Sixteen members of the Penn women's swimming and diving team and their families sent a letter on Thursday to Ivy League executive director Robin Harris, conference athletic directors and university presidents asking them not to challenge a new USA Swimming policy that could prevent Quakers swimmer Lia Thomas, a transgender woman, from competing this postseason.
The letter, sent by three-time swimming Olympic gold medalist Nancy Hogshead-Makar on behalf of the athletes and their families, came two days after USA Swimming released a new policy for elite transgender athletes. The new policy requires transgender women swimmers to demonstrate they have maintained a testosterone level below 5 nanomoles per liter continuously for at least 36 months before competition.
In addition to testosterone levels, transgender women must provide evidence that they do not have a competitive advantage from being assigned male at birth. The evidence will be reviewed by a panel of three independent medical experts. These rules apply to events designated as "elite" by USA Swimming (e.g. U.S. Open, Junior Nationals, etc.), to USA Swimming members and to those wishing to be eligible for American records beginning with the 13-14 age group.
"We, 16 members of the Penn Women's Swimming Team and our family members, thank USA Swimming, for listening to our request to prioritize fairness for biological women in our elite competitions," the letter said. "We ask that Penn and the Ivy League support us as biological women, and not engage in legal action with the NCAA to challenge these new Athlete Inclusion Policies."

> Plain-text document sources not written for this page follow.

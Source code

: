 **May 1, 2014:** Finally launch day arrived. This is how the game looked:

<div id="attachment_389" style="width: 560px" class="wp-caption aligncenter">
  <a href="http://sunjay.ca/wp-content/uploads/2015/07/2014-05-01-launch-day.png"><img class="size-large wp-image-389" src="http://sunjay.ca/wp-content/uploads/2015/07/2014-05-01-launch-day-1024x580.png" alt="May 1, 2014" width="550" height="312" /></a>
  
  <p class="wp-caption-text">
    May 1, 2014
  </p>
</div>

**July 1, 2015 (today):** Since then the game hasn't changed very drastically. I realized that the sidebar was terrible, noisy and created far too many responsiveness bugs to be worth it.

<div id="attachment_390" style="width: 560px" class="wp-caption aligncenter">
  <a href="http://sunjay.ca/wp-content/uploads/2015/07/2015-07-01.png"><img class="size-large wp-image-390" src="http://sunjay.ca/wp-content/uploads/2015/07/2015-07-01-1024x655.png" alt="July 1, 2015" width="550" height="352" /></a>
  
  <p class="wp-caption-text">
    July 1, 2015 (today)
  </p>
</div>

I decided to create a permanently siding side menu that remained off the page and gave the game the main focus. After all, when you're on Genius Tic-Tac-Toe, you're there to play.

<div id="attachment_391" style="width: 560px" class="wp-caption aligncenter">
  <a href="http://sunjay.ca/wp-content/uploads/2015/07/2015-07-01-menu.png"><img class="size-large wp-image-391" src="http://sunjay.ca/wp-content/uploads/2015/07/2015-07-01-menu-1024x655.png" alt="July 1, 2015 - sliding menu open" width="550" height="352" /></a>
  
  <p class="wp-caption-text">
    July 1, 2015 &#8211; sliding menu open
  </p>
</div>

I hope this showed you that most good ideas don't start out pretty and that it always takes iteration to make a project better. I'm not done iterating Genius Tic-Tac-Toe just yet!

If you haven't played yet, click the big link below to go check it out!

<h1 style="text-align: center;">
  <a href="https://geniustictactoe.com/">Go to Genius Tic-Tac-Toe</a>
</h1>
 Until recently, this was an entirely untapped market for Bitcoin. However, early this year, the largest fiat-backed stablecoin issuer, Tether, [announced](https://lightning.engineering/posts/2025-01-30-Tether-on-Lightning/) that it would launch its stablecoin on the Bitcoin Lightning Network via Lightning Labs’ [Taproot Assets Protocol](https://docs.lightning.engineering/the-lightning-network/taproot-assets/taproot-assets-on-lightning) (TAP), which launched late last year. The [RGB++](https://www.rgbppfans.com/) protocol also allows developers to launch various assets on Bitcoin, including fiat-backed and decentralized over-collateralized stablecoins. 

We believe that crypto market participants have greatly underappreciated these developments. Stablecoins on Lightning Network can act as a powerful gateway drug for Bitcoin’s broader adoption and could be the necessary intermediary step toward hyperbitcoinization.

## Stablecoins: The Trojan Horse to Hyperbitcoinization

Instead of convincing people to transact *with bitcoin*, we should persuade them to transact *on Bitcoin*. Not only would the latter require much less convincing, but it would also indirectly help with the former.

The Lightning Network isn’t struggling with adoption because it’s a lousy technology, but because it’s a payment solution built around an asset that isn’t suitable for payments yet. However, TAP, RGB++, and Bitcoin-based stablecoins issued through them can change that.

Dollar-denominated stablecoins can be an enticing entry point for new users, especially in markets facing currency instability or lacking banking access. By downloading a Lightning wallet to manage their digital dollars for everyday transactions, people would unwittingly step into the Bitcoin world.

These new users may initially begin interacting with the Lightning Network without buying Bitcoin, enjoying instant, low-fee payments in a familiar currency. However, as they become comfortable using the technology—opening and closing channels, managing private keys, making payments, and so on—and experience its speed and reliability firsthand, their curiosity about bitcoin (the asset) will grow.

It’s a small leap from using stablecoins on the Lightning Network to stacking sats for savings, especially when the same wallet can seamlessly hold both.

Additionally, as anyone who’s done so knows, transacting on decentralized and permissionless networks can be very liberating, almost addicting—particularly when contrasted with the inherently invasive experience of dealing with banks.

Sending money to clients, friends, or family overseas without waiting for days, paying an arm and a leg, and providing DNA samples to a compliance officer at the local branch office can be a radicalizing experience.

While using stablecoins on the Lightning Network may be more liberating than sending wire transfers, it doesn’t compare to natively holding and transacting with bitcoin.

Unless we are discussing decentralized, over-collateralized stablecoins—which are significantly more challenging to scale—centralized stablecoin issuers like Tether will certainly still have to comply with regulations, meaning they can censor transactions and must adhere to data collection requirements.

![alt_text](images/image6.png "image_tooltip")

The online Penn swimming and diving roster lists 41 athletes.
Past rules that governed Olympic-level swimmers mandated testosterone levels below 10 nanomoles per liter for one year. USA Swimming said its new policy will not apply to non-elite athletes. Transgender men wishing to compete in the men's category will continue to use the existing self-identification process.
On Jan. 19, the NCAA announced it would follow a sport-by-sport model to determine eligibility for transgender athletes beginning with the 2022 winter championships, including swimming and diving in March. The new policy stated it would use the policies of national governing bodies to determine eligibility for transgender athletes. The policy changes come in the wake of Thomas' success this season. The senior, who was a member of the Penn men's swimming team for three seasons, has posted some of the nation's top times in the 200-yard, 500-yard and 1,650-yard freestyle events this season.
Her eligibility under the new rules is unknown. The Ivy League has said through a spokesperson that the updated USA Swimming rule "does not impact Lia's eligibility for this month's Ivy League Women's Swimming & Diving Championships as the effective date for this unprecedented midseason NCAA policy change begins with the 2022 NCAA Winter Championships."
The NCAA committee on competitive safeguards and medical aspects of sports, which is tasked with reviewing and deciding how to apply national governing bodies' policies, meets "later this month," according to an NCAA spokesperson.
"We fully support Lia Thomas in her decision to affirm her gender identity and to transition from a man to a woman," Thursday's letter said. "Lia has every right to live her life authentically. However, we also recognize that when it comes to sports competition, that the biology of sex is a separate issue from someone's gender identity."
A spokesperson for the Ivy League declined to comment, saying that the league does not respond publicly to letters submitted to its office.
A statement supporting Thomas from several members of the women's swimming and diving team was released through the Penn athletics office Tuesday.
"We want to express our full support for Lia in her transition," the athletes said. "We value her as a person, teammate, and friend."